The evening opened with a trio of songs by the little-known composer Roger Quilter, each sung by Ainsley. The choice to commence with such rarely aired works was, in itself, a welcome one, but the settings proved rather heavy-handed. ‘Blow, blow thou winter wind’ was typical of the three, its emphatic accompaniment veering between jolly and stormy, major and minor, with little attention paid to the tensions between the two. The vocal line, too, was far from subtle; musical puns, such as reaching the highest pitch on the word ‘sharp’, ironically, fell flat. Ainsley’s delivery was commendable throughout, and particularly assured in his upper register, but one was left with the feeling that a stronger series of curtain-raisers would have given him more to work with.
Hopper’s first set of songs was a sextet on Hamlet’s Ophelia: three by Johannes Brahms, three by Richard Strauss. In an act of inventive programming, she alternated between the two composers’ works. Brahms’ ‘Wie erken ich dein Treulieb’ (‘How shall I know your true love’) was followed by Strauss’ ‘Erstes lied der Ophelia’ (‘First Ophelia Song’), with which it shares a text, and so on. A minimal pause was left between one song and the next, a bold approach that served to highlight the contrasts present; Brahms’ works were more dense and remarkably restrained, while Strauss varied from misty, mystic melancholy to excitable energy. Unlike the lurching modes within Quilter’s ‘Blow, blow’, the intercompositional juxtapositions created here seemed imbued with greater interpretative meaning. Each text used was a song sung by Ophelia after she has turned mad, following her father’s death. By switching suddenly between composers, moods, and song cycles, Hopper compounded this sense of madness, a choice that provided ample opportunity to demonstrate her impressive expressive range.
The final eight songs, performed by Ainsley, were altogether more humorous than those of the first half, demanding extended vocal techniques that seemed composed for laughs rather than experimentalism. Michael Tippett’s Songs for Ariel had the singer take on the role of sprite, imitating the ‘bow-wow’ of a dog and the ‘ding-dong’ of a bell. Peter Warlock’s ‘Pretty ringtime’ and ‘Sigh no more, ladies’ revelled in the repetition of ‘hey-nonny-no’, with the final iteration of the phrase in the latter song lowered comically in pitch, in an apparent evocation of a lecherous old man. Rather than detracting from Ainsley’s performance, though, such moments built upon his strengths as a performer, allowing him to exhibit a level of dexterity that seemed somewhat repressed in the first half. If there has been no mention of Baillieu yet, it is not to his detriment. As accompanist for both Hopper and Ainsley, he was required to set the stage for two very different musical personalities, and he did so unobtrusively and effectively.

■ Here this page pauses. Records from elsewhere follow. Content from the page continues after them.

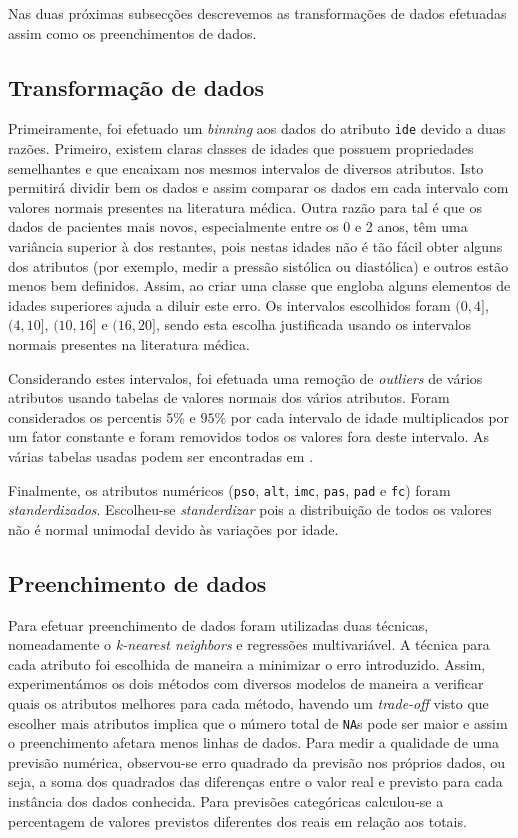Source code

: \documentclass[10pt, conference, compsocconf]{IEEEtran}
\begin{document}
Nas duas próximas subsecções descrevemos as transformações de dados
efetuadas assim como os preenchimentos de dados.


\subsection{Transformação de dados}

Primeiramente, foi efetuado um \textit{binning} aos dados do atributo
{\tt ide} devido a duas razões. Primeiro, existem claras classes de
idades que possuem propriedades semelhantes e que encaixam nos mesmos
intervalos de diversos atributos. Isto permitirá dividir bem os dados
e assim comparar os dados em cada intervalo com valores normais
presentes na literatura médica. Outra razão para tal é que os dados de
pacientes mais novos, especialmente entre os 0 e 2 anos, têm uma
variância superior à dos restantes, pois nestas idades não é tão fácil
obter alguns dos atributos (por exemplo, medir a pressão sistólica ou
diastólica) e outros estão menos bem definidos. Assim, ao criar uma
classe que engloba alguns elementos de idades superiores ajuda a
diluir este erro. Os intervalos escolhidos foram $(0,4]$, $(4,10]$,
$(10,16]$ e $(16,20]$, sendo esta escolha justificada usando os
intervalos normais presentes na literatura médica.

Considerando estes intervalos, foi efetuada uma remoção de
\textit{outliers} de vários atributos usando tabelas de valores
normais dos vários atributos. Foram considerados os percentis $5\%$ e
$95\%$ por cada intervalo de idade multiplicados por um fator
constante e foram removidos todos os valores fora deste intervalo. As
várias tabelas usadas podem ser encontradas em
\cite{cdca,cdcb,rnceus,emedicine}.

Finalmente, os atributos numéricos ({\tt pso}, {\tt alt}, {\tt imc},
{\tt pas}, {\tt pad} e {\tt fc}) foram
\textit{standerdizados}. Escolheu-se \textit{standerdizar} pois a
distribuição de todos os valores não é normal unimodal devido às
variações por idade.


\subsection{Preenchimento de dados}
Para efetuar preenchimento de dados foram utilizadas duas técnicas,
nomeadamente o \textit{k-nearest neighbors} e regressões
multivariável. A técnica para cada atributo foi escolhida de maneira a
minimizar o erro introduzido. Assim, experimentámos os dois métodos
com diversos modelos de maneira a verificar quais os atributos
melhores para cada método, havendo um \textit{trade-off} visto que
escolher mais atributos implica que o número total de {\tt NA}s pode
ser maior e assim o preenchimento afetara menos linhas de dados. Para
medir a qualidade de uma previsão numérica, observou-se erro quadrado
da previsão nos próprios dados, ou seja, a soma dos quadrados das
diferenças entre o valor real e previsto para cada instância dos dados
conhecida. Para previsões categóricas calculou-se a percentagem de
valores previstos diferentes dos reais em relação aos totais.
\end{document}
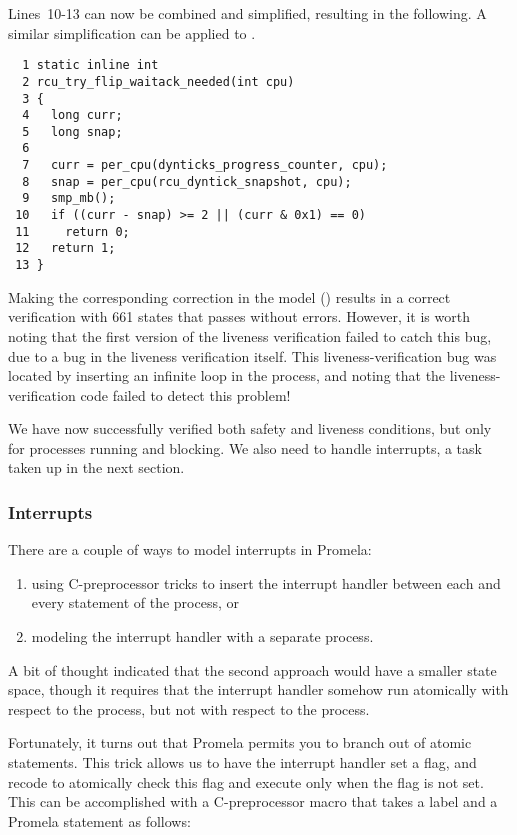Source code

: Lines~10-13 can now be combined and simplified,
resulting in the following.
A similar simplification can be applied to
.

{ \scriptsize
\begin{verbatim}
  1 static inline int
  2 rcu_try_flip_waitack_needed(int cpu)
  3 {
  4   long curr;
  5   long snap;
  6
  7   curr = per_cpu(dynticks_progress_counter, cpu);
  8   snap = per_cpu(rcu_dyntick_snapshot, cpu);
  9   smp_mb();
 10   if ((curr - snap) >= 2 || (curr & 0x1) == 0)
 11     return 0;
 12   return 1;
 13 }
\end{verbatim}
}

Making the corresponding correction in the
model ()
results in a correct verification with 661 states that passes without
errors.
However, it is worth noting that the first version of the liveness
verification failed to catch this bug, due to a bug in the liveness
verification itself.
This liveness-verification bug was located by inserting an infinite
loop in the  process, and noting that
the liveness-verification code failed to detect this problem!

We have now successfully verified both safety and liveness
conditions, but only for processes running and blocking.
We also need to handle interrupts, a task taken up in the next section.

\subsubsection{Interrupts}
\label{sec:formal:Interrupts}

There are a couple of ways to model interrupts in Promela:
\begin{enumerate}
\item	using C-preprocessor tricks to insert the interrupt handler
	between each and every statement of the 
	process, or
\item	modeling the interrupt handler with a separate process.
\end{enumerate}

A bit of thought indicated that the second approach would have a
smaller state space, though it requires that the interrupt handler
somehow run atomically with respect to the 
process, but not with respect to the 
process.

Fortunately, it turns out that Promela permits you to branch
out of atomic statements.
This trick allows us to have the interrupt handler set a flag, and
recode  to atomically check this flag
and execute only when the flag is not set.
This can be accomplished with a C-preprocessor macro that takes
a label and a Promela statement as follows:

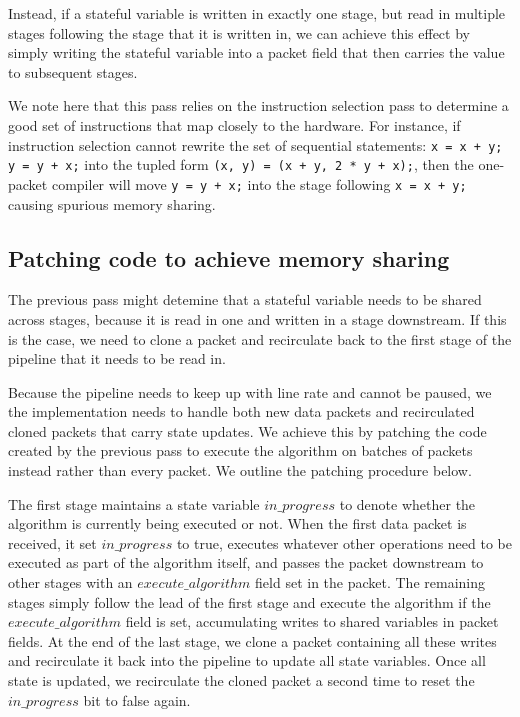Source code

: Instead, if a stateful variable is written in exactly one stage, but read in
multiple stages following the stage that it is written in, we can achieve this
effect by simply writing the stateful variable into a packet field that then
carries the value to subsequent stages.

We note here that this pass relies on the instruction selection pass to
determine a good set of instructions that map closely to the hardware. For
instance, if instruction selection cannot rewrite the set of sequential
statements: \texttt{x = x + y; y = y + x;} into the tupled form \texttt{(x, y)
= (x + y, 2 * y + x);}, then the one-packet compiler will move \texttt{y = y +
x;} into the stage following \texttt{x = x + y;} causing spurious memory
sharing.

\subsection{Patching code to achieve memory sharing}
The previous pass might detemine that a stateful variable needs to be shared
across stages, because it is read in one and written in a stage downstream. If
this is the case, we need to clone a packet and recirculate back to the first
stage of the pipeline that it needs to be read in.

Because the pipeline needs to keep up with line rate and cannot be paused, we
the implementation needs to handle both new data packets and recirculated
cloned packets that carry state updates. We achieve this by patching the code
created by the previous pass to execute the algorithm on batches of packets
instead rather than every packet. We outline the patching procedure below.

The first stage maintains a state variable $in\_progress$ to denote whether the
algorithm is currently being executed or not. When the first data packet is
received, it set $in\_progress$ to true, executes whatever other operations
need to be executed as part of the algorithm itself, and passes the packet
downstream to other stages with an $execute\_algorithm$ field set in the
packet. The remaining stages simply follow the lead of the first stage and
execute the algorithm if the $execute\_algorithm$ field is set, accumulating
writes to shared variables in packet fields. At the end of the last stage, we
clone a packet containing all these writes and recirculate it back into the
pipeline to update all state variables. Once all state is updated, we
recirculate the cloned packet a second time to reset the $in\_progress$ bit to
false again.

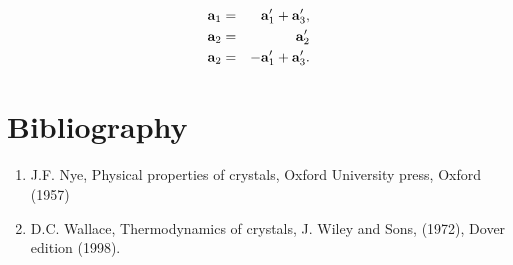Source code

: \documentclass[12pt,a4paper]{article}
\begin{document}
\begin{eqnarray}
{\bf a}_1&=& {\bf a}_1' + {\bf a}_3', \\
{\bf a}_2&=& {\bf a}_2' \\
{\bf a}_2&=& -{\bf a}_1' + {\bf a}_3'.
\end{eqnarray}


\newpage

\section{\color{coral}Bibliography}
\begin{enumerate}

\item
J.F. Nye, Physical properties of crystals, Oxford University press, 
Oxford (1957)

\item
D.C. Wallace, Thermodynamics of crystals, J. Wiley and Sons, (1972),
Dover edition (1998).

\end{enumerate}
\end{document}
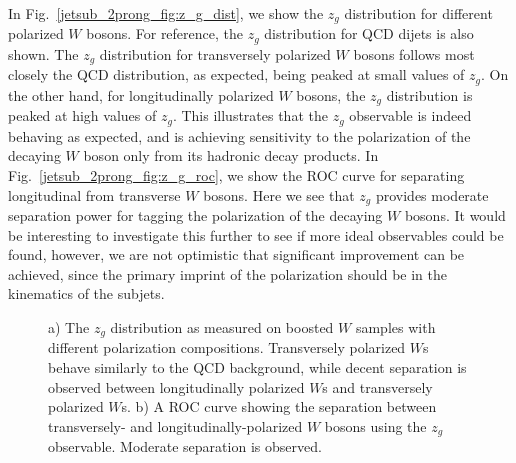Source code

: \documentclass[11pt]{cernrep}
\begin{document}
In Fig.~\ref{jetsub_2prong_fig:z_g_dist}, we show the $z_g$ distribution for different polarized $W$ bosons.
%
For reference, the $z_g$ distribution for QCD dijets is also shown.
%
The $z_g$ distribution for transversely polarized $W$ bosons follows most closely the QCD distribution, as expected, being peaked at small values of $z_g$.
%
On the other hand, for longitudinally polarized $W$ bosons, the $z_g$ distribution is peaked at high values of $z_g$.
%
This illustrates that the $z_g$ observable is indeed behaving as expected, and is achieving sensitivity to the polarization of the decaying $W$ boson only from its hadronic decay products.
%
In Fig.~\ref{jetsub_2prong_fig:z_g_roc}, we show  the ROC curve for separating longitudinal from transverse $W$ bosons.
%
Here we see that $z_g$ provides moderate separation power for tagging the polarization of the decaying $W$ bosons.
%
It would be interesting to investigate this further to see if more ideal observables could be found, however, we are not optimistic that significant improvement can be achieved, since the primary imprint of the polarization should be in the kinematics of the subjets.

\begin{figure}
\begin{center}
\end{center}
\caption{a) The $z_g$ distribution as measured on boosted $W$ samples with different polarization compositions. Transversely polarized $W$s behave similarly to the QCD background, while decent separation is observed between longitudinally polarized $W$s and transversely polarized $W$s. b) A ROC curve showing the separation between transversely- and longitudinally-polarized $W$ bosons using the $z_g$ observable. Moderate separation is observed.}
\end{figure}
\end{document}
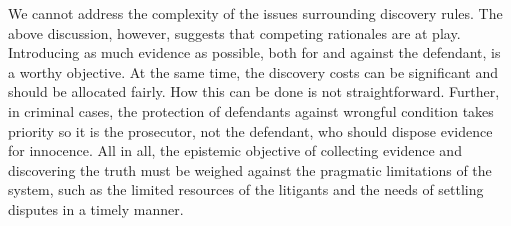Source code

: \documentclass[10pt]{article}
\begin{document}
 







We cannot address the complexity of the issues surrounding discovery rules. The above discussion, however, suggests that competing rationales are at play. Introducing as much evidence as possible, both for and against the defendant, is a worthy objective. At the same time, the discovery costs can be significant and should be allocated fairly. How this can be done is not straightforward. Further, in criminal cases, the protection of defendants against wrongful condition takes priority so it is the prosecutor, not the defendant, who should dispose evidence for innocence. All in all, the epistemic objective of collecting evidence and discovering the truth must be weighed against the pragmatic limitations of the system, such as the limited resources of the litigants and the needs of settling disputes in a timely manner.
\end{document}
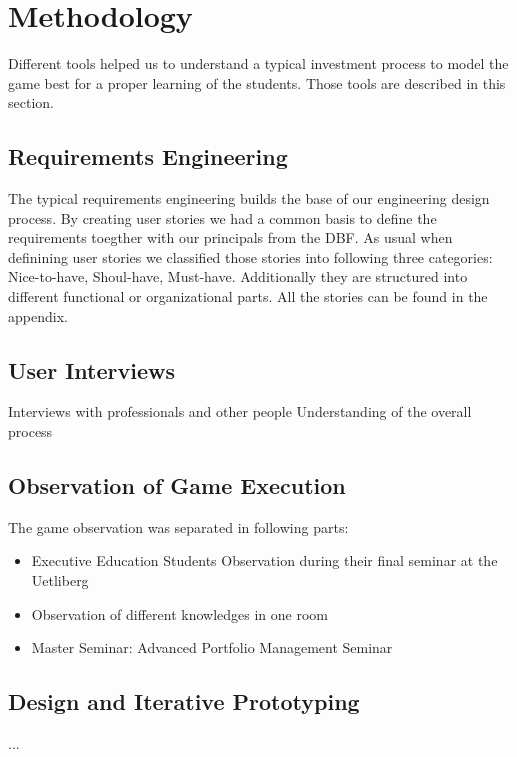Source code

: \section{Methodology}
Different tools helped us to understand a typical investment process to model the game best for a proper learning of the students. Those tools are described in this section.

\subsection{Requirements Engineering}
The typical requirements engineering builds the base of our engineering design process. By creating user stories we had a common basis to define the requirements toegther with our principals from the DBF. As usual when definining user stories we classified those stories into following three categories: Nice-to-have, Shoul-have, Must-have. Additionally they are structured into different functional or organizational parts. All the stories can be found in the appendix.

\subsection{User Interviews}
Interviews with professionals and other people
Understanding of the overall process

\subsection{Observation of Game Execution}
The game observation was separated in following parts:
\begin{itemize}
  \item Executive Education Students Observation during their final seminar at the Uetliberg
  \item Observation of different knowledges in one room
  \item Master Seminar: Advanced Portfolio Management Seminar
\end{itemize}

\subsection{Design and Iterative Prototyping}
...
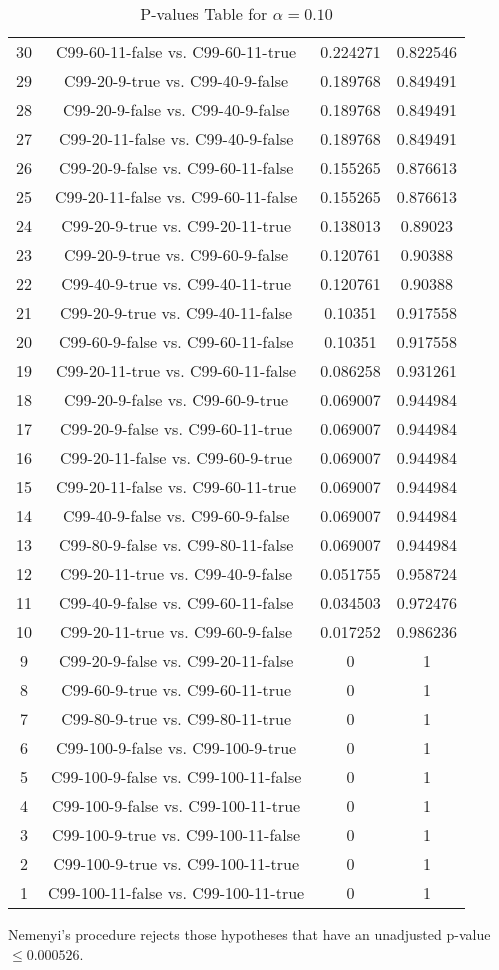 \documentclass[a4paper,10pt]{article}
\begin{document}
\begin{landscape}
\begin{table}[!htp]
\begin{tabular}{cccc}
30&C99-60-11-false vs. C99-60-11-true&0.224271&0.822546\\
29&C99-20-9-true vs. C99-40-9-false&0.189768&0.849491\\
28&C99-20-9-false vs. C99-40-9-false&0.189768&0.849491\\
27&C99-20-11-false vs. C99-40-9-false&0.189768&0.849491\\
26&C99-20-9-false vs. C99-60-11-false&0.155265&0.876613\\
25&C99-20-11-false vs. C99-60-11-false&0.155265&0.876613\\
24&C99-20-9-true vs. C99-20-11-true&0.138013&0.89023\\
23&C99-20-9-true vs. C99-60-9-false&0.120761&0.90388\\
22&C99-40-9-true vs. C99-40-11-true&0.120761&0.90388\\
21&C99-20-9-true vs. C99-40-11-false&0.10351&0.917558\\
20&C99-60-9-false vs. C99-60-11-false&0.10351&0.917558\\
19&C99-20-11-true vs. C99-60-11-false&0.086258&0.931261\\
18&C99-20-9-false vs. C99-60-9-true&0.069007&0.944984\\
17&C99-20-9-false vs. C99-60-11-true&0.069007&0.944984\\
16&C99-20-11-false vs. C99-60-9-true&0.069007&0.944984\\
15&C99-20-11-false vs. C99-60-11-true&0.069007&0.944984\\
14&C99-40-9-false vs. C99-60-9-false&0.069007&0.944984\\
13&C99-80-9-false vs. C99-80-11-false&0.069007&0.944984\\
12&C99-20-11-true vs. C99-40-9-false&0.051755&0.958724\\
11&C99-40-9-false vs. C99-60-11-false&0.034503&0.972476\\
10&C99-20-11-true vs. C99-60-9-false&0.017252&0.986236\\
9&C99-20-9-false vs. C99-20-11-false&0&1\\
8&C99-60-9-true vs. C99-60-11-true&0&1\\
7&C99-80-9-true vs. C99-80-11-true&0&1\\
6&C99-100-9-false vs. C99-100-9-true&0&1\\
5&C99-100-9-false vs. C99-100-11-false&0&1\\
4&C99-100-9-false vs. C99-100-11-true&0&1\\
3&C99-100-9-true vs. C99-100-11-false&0&1\\
2&C99-100-9-true vs. C99-100-11-true&0&1\\
1&C99-100-11-false vs. C99-100-11-true&0&1\\
\hline
\end{tabular}
\caption{P-values Table for $\alpha=0.10$}
\end{table}Nemenyi's procedure rejects those hypotheses that have an unadjusted p-value $\le0.000526$.


\end{landscape}
\end{document}
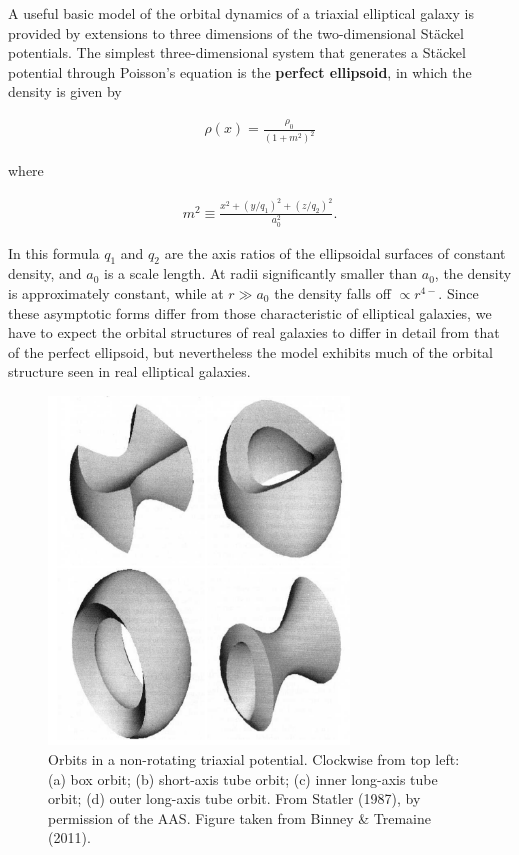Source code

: \documentclass[a4paper,10pt]{article}
\begin{document}
{\noindent}A useful basic model of the orbital dynamics of a triaxial elliptical galaxy is provided by extensions to three dimensions of the two-dimensional St\"{a}ckel potentials. The simplest three-dimensional system that generates a St\"{a}ckel potential through Poisson's equation is the \textbf{perfect ellipsoid}, in which the density is given by

\begin{align*}
    \rho(x) = \frac{\rho_0}{(1+m^2)^2}
\end{align*}

{\noindent}where

\begin{align*}
    m^2 \equiv \frac{x^2+(y/q_1)^2+(z/q_2)^2}{a_0^2}.
\end{align*}

{\noindent}In this formula $q_1$ and $q_2$ are the axis ratios of the ellipsoidal surfaces of constant density, and $a_0$ is a scale length. At radii significantly smaller than $a_0$, the density is approximately constant, while at $r\gg a_0$ the density falls off $\propto r^{4-}$. Since these asymptotic forms differ from those characteristic of elliptical galaxies, we have to expect the orbital structures of real galaxies to differ in detail from that of the perfect ellipsoid, but nevertheless the model exhibits much of the orbital structure seen in real elliptical galaxies.

\begin{figure}[t!]
    \centering
    \includegraphics[width=8cm]{figures/TriaxialOrbits.png}
    \caption{\footnotesize{Orbits in a non-rotating triaxial potential. Clockwise from top left: (a) box orbit; (b) short-axis tube orbit; (c) inner long-axis tube orbit; (d) outer long-axis tube orbit. From Statler (1987), by permission of the AAS. Figure taken from Binney \& Tremaine (2011).}}
    \label{fig:triaxialorbits}
\end{figure}
\end{document}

At the close of the concert, though, one question still stuck. Is it intrinsically interesting to sing different settings of the same texts and remark that they sound different? A far more fruitful approach may be to consider how the running order could frame the way in which the texts are absorbed and understood, a method that Hopper seemed to explore by alternating between Brahms’ and Strauss’ Ophelia songs. At the concert’s worst, the strong performers onstage seemed stifled by uninspired programming. At its best, Ainsley, Hopper, and Baillieu proved that Shakespearean texts can still entertain and enchant with equal aplomb.